As Tonto might say, “Strong, like bull.” I’m talking natural gas prices. Although natty fell 1.4¢ yesterday closing at $2.934, it’s up 30¢, 12%, over the past 2 weeks. Late summer cooling demand in conjunction with record demand by the electric generation sector as well as record exports (all of which I’ve been talking about to my clients for months!) are finally manifesting themselves after being masked by the lower prices this past spring due to the record warm winter caused by the El Nino. The evidence in the strength is the cash market which began trading over futures at $3.00 last week. The high pressure ridge remains over the eastern U.S. bringing along with it much above normal temperatures and the cash market continues to power forward pulling futures up with it. The October contract, a “shoulder month” I might add, is up a material 7.9¢ this morning. Impressive!

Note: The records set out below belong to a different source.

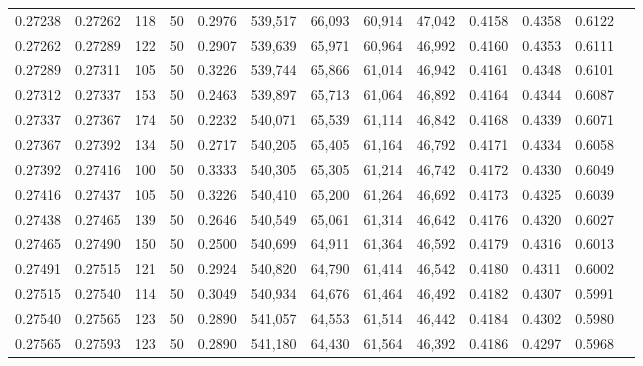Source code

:\begin{tabular}{rrrrrrrrrrrrr}
0.27238 & 0.27262 &   118 &  50 &                                     0.2976 & 539,517 &  66,093 &  60,914 &  47,042 & 0.4158 & 0.4358 & 0.6122 \\
0.27262 & 0.27289 &   122 &  50 &                                     0.2907 & 539,639 &  65,971 &  60,964 &  46,992 & 0.4160 & 0.4353 & 0.6111 \\
0.27289 & 0.27311 &   105 &  50 &                                     0.3226 & 539,744 &  65,866 &  61,014 &  46,942 & 0.4161 & 0.4348 & 0.6101 \\
0.27312 & 0.27337 &   153 &  50 &                                     0.2463 & 539,897 &  65,713 &  61,064 &  46,892 & 0.4164 & 0.4344 & 0.6087 \\
0.27337 & 0.27367 &   174 &  50 &                                     0.2232 & 540,071 &  65,539 &  61,114 &  46,842 & 0.4168 & 0.4339 & 0.6071 \\
0.27367 & 0.27392 &   134 &  50 &                                     0.2717 & 540,205 &  65,405 &  61,164 &  46,792 & 0.4171 & 0.4334 & 0.6058 \\
0.27392 & 0.27416 &   100 &  50 &                                     0.3333 & 540,305 &  65,305 &  61,214 &  46,742 & 0.4172 & 0.4330 & 0.6049 \\
0.27416 & 0.27437 &   105 &  50 &                                     0.3226 & 540,410 &  65,200 &  61,264 &  46,692 & 0.4173 & 0.4325 & 0.6039 \\
0.27438 & 0.27465 &   139 &  50 &                                     0.2646 & 540,549 &  65,061 &  61,314 &  46,642 & 0.4176 & 0.4320 & 0.6027 \\
0.27465 & 0.27490 &   150 &  50 &                                     0.2500 & 540,699 &  64,911 &  61,364 &  46,592 & 0.4179 & 0.4316 & 0.6013 \\
0.27491 & 0.27515 &   121 &  50 &                                     0.2924 & 540,820 &  64,790 &  61,414 &  46,542 & 0.4180 & 0.4311 & 0.6002 \\
0.27515 & 0.27540 &   114 &  50 &                                     0.3049 & 540,934 &  64,676 &  61,464 &  46,492 & 0.4182 & 0.4307 & 0.5991 \\
0.27540 & 0.27565 &   123 &  50 &                                     0.2890 & 541,057 &  64,553 &  61,514 &  46,442 & 0.4184 & 0.4302 & 0.5980 \\
0.27565 & 0.27593 &   123 &  50 &                                     0.2890 & 541,180 &  64,430 &  61,564 &  46,392 & 0.4186 & 0.4297 & 0.5968 \\

\end{tabular}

For you readers in Texas, yesterday the U.S. Bankruptcy Court approved the deal for NextEra Energy Inc. to buy Energy Futures Holdings (EFH), including EFH’s 80% stake in Oncor Electric Delivery Co. LLC which is the utility serving north Texas and a large part of West Texas. NextEra is a very large energy company whose assets include 45,000 megawatts of generation, including 8 nuclear plants at 5 sites, and the utility Florida Power & Light. 2015 revenues were $17.5 billion and they have 14,300 employees in 27 states and Canada. In Texas NextEra is also known as Gexa Energy.

Elsewhere

This morning North Korea “successfully” tested a new rocket engine. It was not actually a launch but a test on a stand on the ground. The North Korean news agency said the rocket engine would propel a satellite into orbit. This comes on the heels of recent underground nuclear missile tests. Am I naive to believe that satellites are not on North Korea’s agenda?